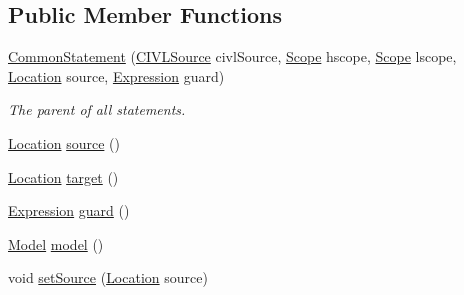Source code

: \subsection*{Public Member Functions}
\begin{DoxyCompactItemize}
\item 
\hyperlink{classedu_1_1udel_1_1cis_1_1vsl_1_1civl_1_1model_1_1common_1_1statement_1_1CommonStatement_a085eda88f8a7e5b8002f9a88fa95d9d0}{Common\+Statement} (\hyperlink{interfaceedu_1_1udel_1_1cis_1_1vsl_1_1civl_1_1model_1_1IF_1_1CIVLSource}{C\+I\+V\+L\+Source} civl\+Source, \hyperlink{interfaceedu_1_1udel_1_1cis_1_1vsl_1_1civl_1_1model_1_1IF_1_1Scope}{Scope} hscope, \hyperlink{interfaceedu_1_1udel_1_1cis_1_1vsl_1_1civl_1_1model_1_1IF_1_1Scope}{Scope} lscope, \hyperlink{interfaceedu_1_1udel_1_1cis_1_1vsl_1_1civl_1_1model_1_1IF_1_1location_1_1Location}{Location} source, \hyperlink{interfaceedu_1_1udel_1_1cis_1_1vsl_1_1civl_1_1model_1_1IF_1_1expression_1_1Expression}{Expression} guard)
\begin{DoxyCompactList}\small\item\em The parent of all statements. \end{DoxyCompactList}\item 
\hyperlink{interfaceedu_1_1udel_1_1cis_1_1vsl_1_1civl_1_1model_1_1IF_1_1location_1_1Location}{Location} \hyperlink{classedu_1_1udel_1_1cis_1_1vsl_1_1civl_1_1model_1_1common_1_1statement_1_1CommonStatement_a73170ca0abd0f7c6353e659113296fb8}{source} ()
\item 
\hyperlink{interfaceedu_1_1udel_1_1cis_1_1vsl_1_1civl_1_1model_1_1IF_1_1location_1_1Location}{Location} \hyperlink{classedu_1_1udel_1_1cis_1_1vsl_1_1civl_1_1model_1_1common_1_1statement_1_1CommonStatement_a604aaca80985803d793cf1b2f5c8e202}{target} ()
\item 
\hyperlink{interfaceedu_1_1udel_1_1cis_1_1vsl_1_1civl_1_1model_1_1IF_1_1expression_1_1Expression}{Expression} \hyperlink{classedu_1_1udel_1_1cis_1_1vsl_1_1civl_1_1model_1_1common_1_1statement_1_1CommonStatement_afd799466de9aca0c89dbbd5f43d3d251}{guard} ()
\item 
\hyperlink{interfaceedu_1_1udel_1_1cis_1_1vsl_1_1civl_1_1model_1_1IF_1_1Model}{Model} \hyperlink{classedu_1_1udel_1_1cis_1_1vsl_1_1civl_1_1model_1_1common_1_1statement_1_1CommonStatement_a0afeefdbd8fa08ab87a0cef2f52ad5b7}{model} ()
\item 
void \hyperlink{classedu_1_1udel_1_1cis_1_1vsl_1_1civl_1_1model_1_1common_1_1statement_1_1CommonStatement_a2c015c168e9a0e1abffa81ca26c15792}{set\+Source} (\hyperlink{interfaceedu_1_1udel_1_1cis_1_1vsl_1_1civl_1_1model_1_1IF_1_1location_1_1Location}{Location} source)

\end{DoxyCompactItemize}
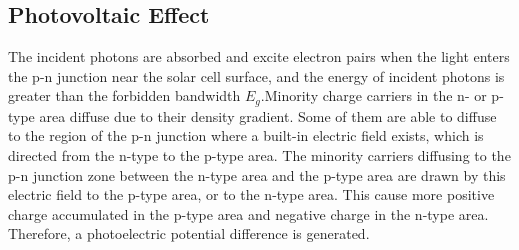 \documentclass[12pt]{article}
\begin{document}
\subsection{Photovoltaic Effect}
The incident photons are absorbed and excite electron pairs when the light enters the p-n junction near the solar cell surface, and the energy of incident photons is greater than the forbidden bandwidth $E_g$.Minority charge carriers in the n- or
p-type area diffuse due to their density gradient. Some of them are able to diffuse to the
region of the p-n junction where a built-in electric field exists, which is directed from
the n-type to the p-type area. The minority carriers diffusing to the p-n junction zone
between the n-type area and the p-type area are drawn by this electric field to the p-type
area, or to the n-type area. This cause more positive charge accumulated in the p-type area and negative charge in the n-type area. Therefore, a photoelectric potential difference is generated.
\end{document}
* * *
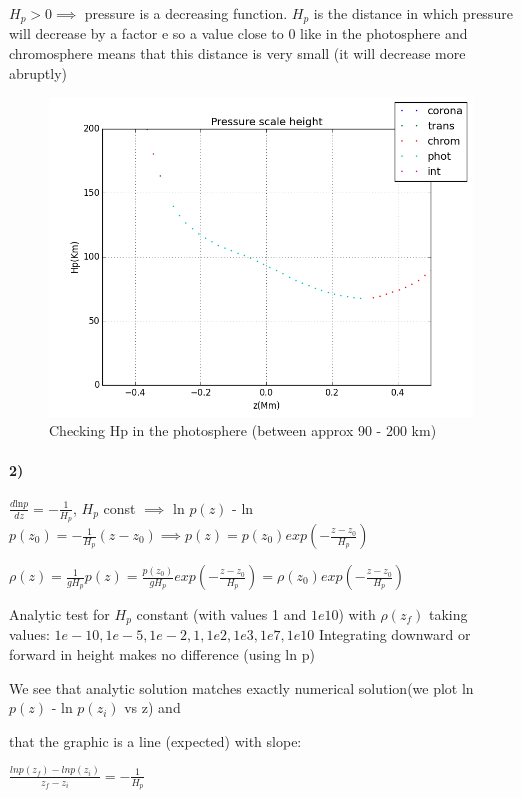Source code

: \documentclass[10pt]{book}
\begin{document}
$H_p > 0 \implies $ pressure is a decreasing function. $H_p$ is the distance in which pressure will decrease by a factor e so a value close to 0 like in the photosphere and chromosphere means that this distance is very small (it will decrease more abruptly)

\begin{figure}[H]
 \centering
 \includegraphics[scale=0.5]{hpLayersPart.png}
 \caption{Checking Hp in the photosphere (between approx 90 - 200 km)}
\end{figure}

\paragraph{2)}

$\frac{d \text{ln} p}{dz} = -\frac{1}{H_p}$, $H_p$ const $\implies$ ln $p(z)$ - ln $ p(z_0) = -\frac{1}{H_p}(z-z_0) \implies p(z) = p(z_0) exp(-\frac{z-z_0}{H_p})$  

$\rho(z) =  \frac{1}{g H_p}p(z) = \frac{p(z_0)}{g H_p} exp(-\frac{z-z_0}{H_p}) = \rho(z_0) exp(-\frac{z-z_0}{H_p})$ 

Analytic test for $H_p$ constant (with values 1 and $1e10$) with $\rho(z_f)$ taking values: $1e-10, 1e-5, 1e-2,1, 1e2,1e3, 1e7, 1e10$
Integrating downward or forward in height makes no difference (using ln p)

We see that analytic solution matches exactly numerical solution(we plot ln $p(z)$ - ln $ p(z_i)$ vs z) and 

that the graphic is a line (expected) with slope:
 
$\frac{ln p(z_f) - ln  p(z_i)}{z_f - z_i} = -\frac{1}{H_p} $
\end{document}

To do:
How many of the lines above include the string "type"? Answer with the number only.

Task output:
4